(TASK PROMPT): Give back, word for word, the lines in the listing below from the one holding "analytical bond-order potential" down to the one holding "based on javaEE.", both ends included.

(RECORDS FOR THIS TASK):
'''

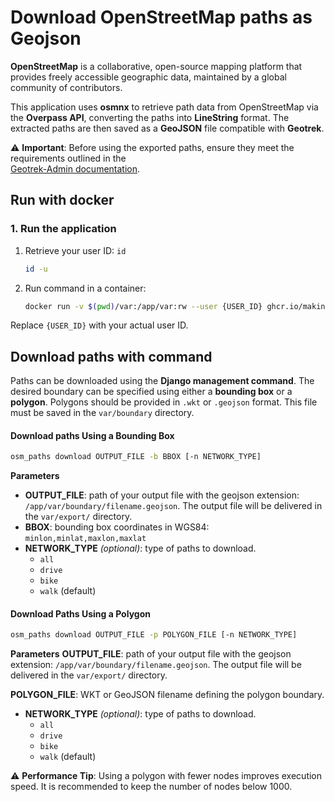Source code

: # Download OpenStreetMap paths as Geojson

**OpenStreetMap** is a collaborative, open-source mapping platform that provides freely accessible geographic data,
maintained by a global community of contributors.

This application uses **osmnx** to retrieve path data from OpenStreetMap via the **Overpass API**,
converting the paths into **LineString** format. 
The extracted paths are then saved as a **GeoJSON** file compatible with **Geotrek**.

⚠️ **Important**: Before using the exported paths, ensure they meet the requirements outlined in the  
[Geotrek-Admin documentation](https://geotrek.readthedocs.io/en/latest/import-data/import-paths.html).

## Run with docker

### 1. Run the application

1. Retrieve your user ID: ``id``
    ```bash
    id -u
    ```

2. Run command in a container:
    ```bash
    docker run -v $(pwd)/var:/app/var:rw --user {USER_ID} ghcr.io/makinacorpus/osm_paths osm_paths download 
    ```
Replace `{USER_ID}`  with your actual user ID.

## Download paths with command

Paths can be downloaded using the **Django management command**. 
The desired boundary can be specified using either a **bounding box** or a **polygon**. 
Polygons should be provided in `.wkt` or `.geojson` format. 
This file must be saved in the `var/boundary` directory.

#### Download paths Using a Bounding Box
```bash
osm_paths download OUTPUT_FILE -b BBOX [-n NETWORK_TYPE]
```
**Parameters**
- **OUTPUT_FILE**: path of your output file with the geojson extension: `/app/var/boundary/filename.geojson`.
    The output file will be delivered in the `var/export/` directory.
- **BBOX**: bounding box coordinates in WGS84: ``minlon,minlat,maxlon,maxlat``
- **NETWORK_TYPE** *(optional)*: type of paths to download.
  - `all`
  - `drive`
  - `bike`
  - `walk` (default)

#### Download Paths Using a Polygon
```bash
osm_paths download OUTPUT_FILE -p POLYGON_FILE [-n NETWORK_TYPE]
```
**Parameters**
**OUTPUT_FILE**: path of your output file with the geojson extension: `/app/var/boundary/filename.geojson`.
    The output file will be delivered in the `var/export/` directory.

**POLYGON_FILE**: WKT or GeoJSON filename defining the polygon boundary.

- **NETWORK_TYPE** *(optional)*: type of paths to download.
  - `all`
  - `drive`
  - `bike`
  - `walk` (default)

⚠️ **Performance Tip**: Using a polygon with fewer nodes improves execution speed. It is recommended to keep the number of nodes below 1000.






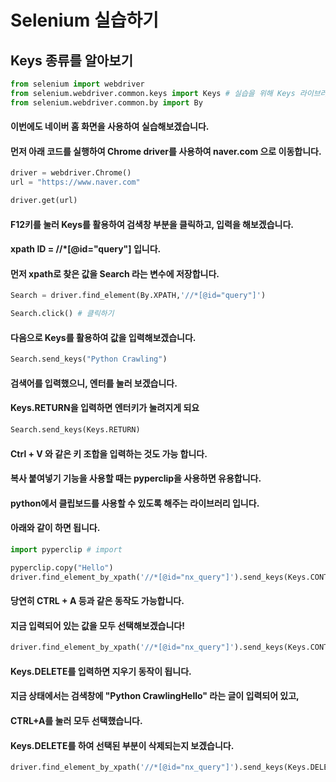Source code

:# Selenium 실습하기
## Keys 종류를 알아보기


```python
from selenium import webdriver
from selenium.webdriver.common.keys import Keys # 실습을 위해 Keys 라이브러리를 import 합니다.
from selenium.webdriver.common.by import By
```

#### 이번에도 네이버 홈 화면을 사용하여 실습해보겠습니다.
#### 먼저 아래 코드를 실행하여 Chrome driver를 사용하여 naver.com 으로 이동합니다.


```python
driver = webdriver.Chrome()
url = "https://www.naver.com"

driver.get(url)
```

#### F12키를 눌러 Keys를 활용하여 검색창 부분을 클릭하고, 입력을 해보겠습니다.
#### xpath ID = //*[@id="query"] 입니다.
#### 먼저 xpath로 찾은 값을 Search 라는 변수에 저장합니다.


```python
Search = driver.find_element(By.XPATH,'//*[@id="query"]')
```


```python
Search.click() # 클릭하기
```

#### 다음으로 Keys를 활용하여 값을 입력해보겠습니다.


```python
Search.send_keys("Python Crawling")
```

#### 검색어를 입력했으니, 엔터를 눌러 보겠습니다.
#### Keys.RETURN을 입력하면 엔터키가 눌려지게 되요


```python
Search.send_keys(Keys.RETURN)
```

#### Ctrl + V 와 같은 키 조합을 입력하는 것도 가능 합니다.
#### 복사 붙여넣기 기능을 사용할 때는 pyperclip을 사용하면 유용합니다.
#### python에서 클립보드를 사용할 수 있도록 해주는 라이브러리 입니다.
#### 아래와 같이 하면 됩니다.


```python
import pyperclip # import 
```


```python
pyperclip.copy("Hello")
driver.find_element_by_xpath('//*[@id="nx_query"]').send_keys(Keys.CONTROL + 'v') # 붙여넣기
```


#### 당연히 CTRL + A 등과 같은 동작도 가능합니다.
#### 지금 입력되어 있는 값을 모두 선택해보겠습니다!


```python
driver.find_element_by_xpath('//*[@id="nx_query"]').send_keys(Keys.CONTROL + 'a') # 붙여넣기
```
    

#### Keys.DELETE를 입력하면 지우기 동작이 됩니다.
#### 지금 상태에서는 검색창에 "Python CrawlingHello" 라는 글이 입력되어 있고,
#### CTRL+A를 눌러 모두 선택했습니다.
#### Keys.DELETE를 하여 선택된 부분이 삭제되는지 보겠습니다.


```python
driver.find_element_by_xpath('//*[@id="nx_query"]').send_keys(Keys.DELETE) # 붙여넣기
```
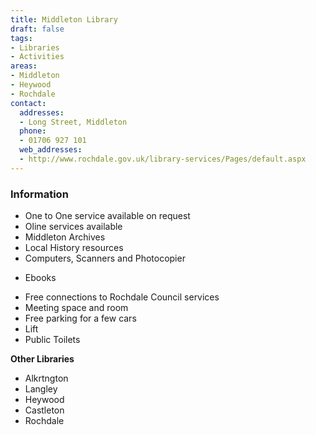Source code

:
```yaml
---
title: Middleton Library
draft: false
tags:
- Libraries
- Activities
areas:
- Middleton
- Heywood
- Rochdale
contact:
  addresses:
  - Long Street, Middleton
  phone:
  - 01706 927 101
  web_addresses:
  - http://www.rochdale.gov.uk/library-services/Pages/default.aspx
---
```


### Information  

* One to One service available on request
* Oline services available
* Middleton Archives
* Local History resources
* Computers, Scanners and Photocopier
- Ebooks
* Free connections to Rochdale Council services
* Meeting space and room
* Free parking for a few cars
* Lift
* Public Toilets

**Other Libraries**  
* Alkrtngton
* Langley
* Heywood
* Castleton
* Rochdale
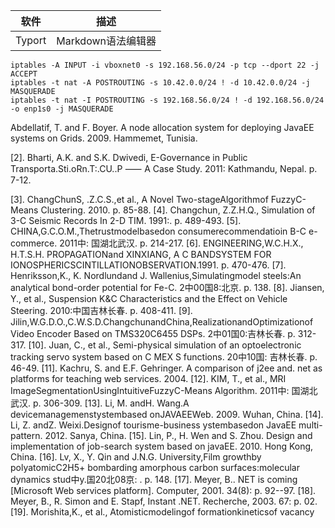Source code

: 软件 | 描述 
--- | ---
Typort | Markdown语法编辑器

```shell
iptables -A INPUT -i vboxnet0 -s 192.168.56.0/24 -p tcp --dport 22 -j ACCEPT
iptables -t nat -A POSTROUTING -s 10.42.0.0/24 ! -d 10.42.0.0/24 -j MASQUERADE
iptables -t nat -I POSTROUTING -s 192.168.56.0/24 ! -d 192.168.56.0/24 -o enp1s0 -j MASQUERADE

```

Abdellatif, T. and F. Boyer. A node allocation system for deploying JavaEE systems
on Grids. 2009. Hammemet, Tunisia. 

[2]. Bharti, A.K. and S.K. Dwivedi, E-Governance in Public Transporta.Sti.oRn.T:.CU..P ⸺ A Case Study. 2011: Kathmandu, Nepal. p. 7-12. 

[3]. ChangChunS, .Z.C.S.,et al., A Novel Two-stageAlgorithmof FuzzyC-Means Clustering. 2010. p. 85-88. [4]. Changchun, Z.Z.H.Q., Simulation of 3-C Seismic Records In 2-D TIM. 1991:. p. 489-493. [5]. CHINA,G.C.O.M.,Thetrustmodelbasedon consumerecommendatioin B-C
e-commerce. 2011中: 国湖北武汉. p. 214-217. [6]. ENGINEERING,W.C.H.X., H.T.S.H. PROPAGATIONand XINXIANG, A C BANDSYSTEM FOR IONOSPHERICSCINTILLATIONOBSERVATION.1991. p. 470-476. [7]. Henriksson,K., K. Nordlundand J. Wallenius,Simulatingmodel steels:An
analytical bond-order potential for Fe-C. 2中00国8:北京. p. 138. [8]. Jiansen, Y., et al., Suspension K&C Characteristics and the Effect on Vehicle
Steering. 2010:中国吉林⻓春. p. 408-411. [9]. Jilin,W.G.D.O.,C.W.S.D.ChangchunandChina,RealizationandOptimizationof
Video Encoder Based on TMS320C6455 DSPs. 2中01国0:吉林⻓春. p. 312-317. [10]. Juan, C., et al., Semi-physical simulation of an optoelectronic tracking servo
system based on C MEX S functions. 20中10国: 吉林⻓春. p. 46-49. [11]. Kachru, S. and E.F. Gehringer. A comparison of j2ee and. net as platforms for
teaching web services. 2004. [12]. KIM, T., et al., MRI ImageSegmentationUsingIntuitiveFuzzyC-Means
Algorithm. 2011中: 国湖北武汉. p. 306-309. [13]. Li, M. andH. Wang.A devicemanagemenstystembased onJAVAEEWeb. 2009. Wuhan, China. [14]. Li, Z. andZ. Weixi.Designof tourisme-business ystembasedon JavaEE
multi-pattern. 2012. Sanya, China. [15]. Lin, P., H. Wen and S. Zhou. Design and implementation of job-search system
based on javaEE. 2010. Hong Kong, China. [16]. Lv, X., Y. Qin and J.N.G. University,Film growthby polyatomicC2H5+
bombarding amorphous carbon surfaces:molecular dynamics stud中y.国20北08京: . p. 148. [17]. Meyer, B.. NET is coming [Microsoft Web services platform]. Computer, 2001. 34(8): p. 92--97. [18]. Meyer, B., R. Simon and E. Stapf, Instant .NET. Recherche, 2003. 67: p. 02. [19]. Morishita,K., et al., Atomisticmodelingof formationkineticsof vacancy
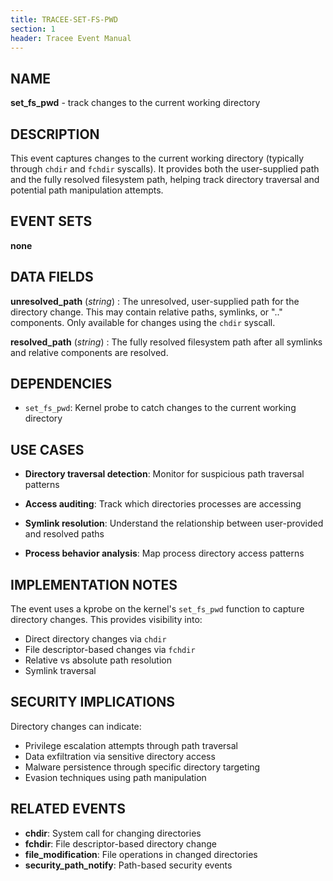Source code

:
 ```yaml
---
title: TRACEE-SET-FS-PWD
section: 1
header: Tracee Event Manual
---
```


## NAME

**set_fs_pwd** - track changes to the current working directory

## DESCRIPTION

This event captures changes to the current working directory (typically through `chdir` and `fchdir` syscalls). It provides both the user-supplied path and the fully resolved filesystem path, helping track directory traversal and potential path manipulation attempts.

## EVENT SETS

**none**

## DATA FIELDS

**unresolved_path** (*string*)
: The unresolved, user-supplied path for the directory change. This may contain relative paths, symlinks, or ".." components. Only available for changes using the `chdir` syscall.

**resolved_path** (*string*)
: The fully resolved filesystem path after all symlinks and relative components are resolved.

## DEPENDENCIES

- `set_fs_pwd`: Kernel probe to catch changes to the current working directory

## USE CASES

- **Directory traversal detection**: Monitor for suspicious path traversal patterns

- **Access auditing**: Track which directories processes are accessing

- **Symlink resolution**: Understand the relationship between user-provided and resolved paths

- **Process behavior analysis**: Map process directory access patterns

## IMPLEMENTATION NOTES

The event uses a kprobe on the kernel's `set_fs_pwd` function to capture directory changes. This provides visibility into:

- Direct directory changes via `chdir`
- File descriptor-based changes via `fchdir`
- Relative vs absolute path resolution
- Symlink traversal

## SECURITY IMPLICATIONS

Directory changes can indicate:

- Privilege escalation attempts through path traversal
- Data exfiltration via sensitive directory access
- Malware persistence through specific directory targeting
- Evasion techniques using path manipulation

## RELATED EVENTS

- **chdir**: System call for changing directories
- **fchdir**: File descriptor-based directory change
- **file_modification**: File operations in changed directories
- **security_path_notify**: Path-based security events
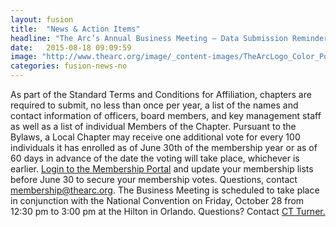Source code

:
 ```yaml
---
layout: fusion
title:  "News & Action Items"
headline: "The Arc’s Annual Business Meeting – Data Submission Reminder"
date:   2015-08-18 09:09:59
image: "http://www.thearc.org/image/_content-images/TheArcLogo_Color_Pos_JPG.jpg"
categories: fusion-news-no
---
```

As part of the Standard Terms and Conditions for Affiliation, chapters are required to submit, no less than once per year, a list of the names and contact information of officers, board members, and key management staff as well as a list of individual Members of the Chapter. Pursuant to the Bylaws, a Local Chapter may receive one additional vote for every 100 individuals it has enrolled as of June 30th of the membership year or as of 60 days in advance of the date the voting will take place, whichever is earlier. <a href="https://membership.thearc.org/login/">Login to the Membership Portal</a> and update your membership lists before June 30 to secure your membership votes. Questions, contact <a href="mailto:membership@thearc.org">membership@thearc.org</a>. The Business Meeting is scheduled to take place in conjunction with the National Convention on Friday, October 28 from 12:30 pm to 3:00 pm at the Hilton in Orlando. Questions? Contact <a href="mailto:turner@thearc.org">CT Turner.</a>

'''

(RESULT FOR THIS EXERCISE):
analytical bond-order potential for Fe-C. 2中00国8:北京. p. 138. [8]. Jiansen, Y., et al., Suspension K&C Characteristics and the Effect on Vehicle
Steering. 2010:中国吉林⻓春. p. 408-411. [9]. Jilin,W.G.D.O.,C.W.S.D.ChangchunandChina,RealizationandOptimizationof
Video Encoder Based on TMS320C6455 DSPs. 2中01国0:吉林⻓春. p. 312-317. [10]. Juan, C., et al., Semi-physical simulation of an optoelectronic tracking servo
system based on C MEX S functions. 20中10国: 吉林⻓春. p. 46-49. [11]. Kachru, S. and E.F. Gehringer. A comparison of j2ee and. net as platforms for
teaching web services. 2004. [12]. KIM, T., et al., MRI ImageSegmentationUsingIntuitiveFuzzyC-Means
Algorithm. 2011中: 国湖北武汉. p. 306-309. [13]. Li, M. andH. Wang.A devicemanagemenstystembased onJAVAEEWeb. 2009. Wuhan, China. [14]. Li, Z. andZ. Weixi.Designof tourisme-business ystembasedon JavaEE
multi-pattern. 2012. Sanya, China. [15]. Lin, P., H. Wen and S. Zhou. Design and implementation of job-search system
based on javaEE. 2010. Hong Kong, China. [16]. Lv, X., Y. Qin and J.N.G. University,Film growthby polyatomicC2H5+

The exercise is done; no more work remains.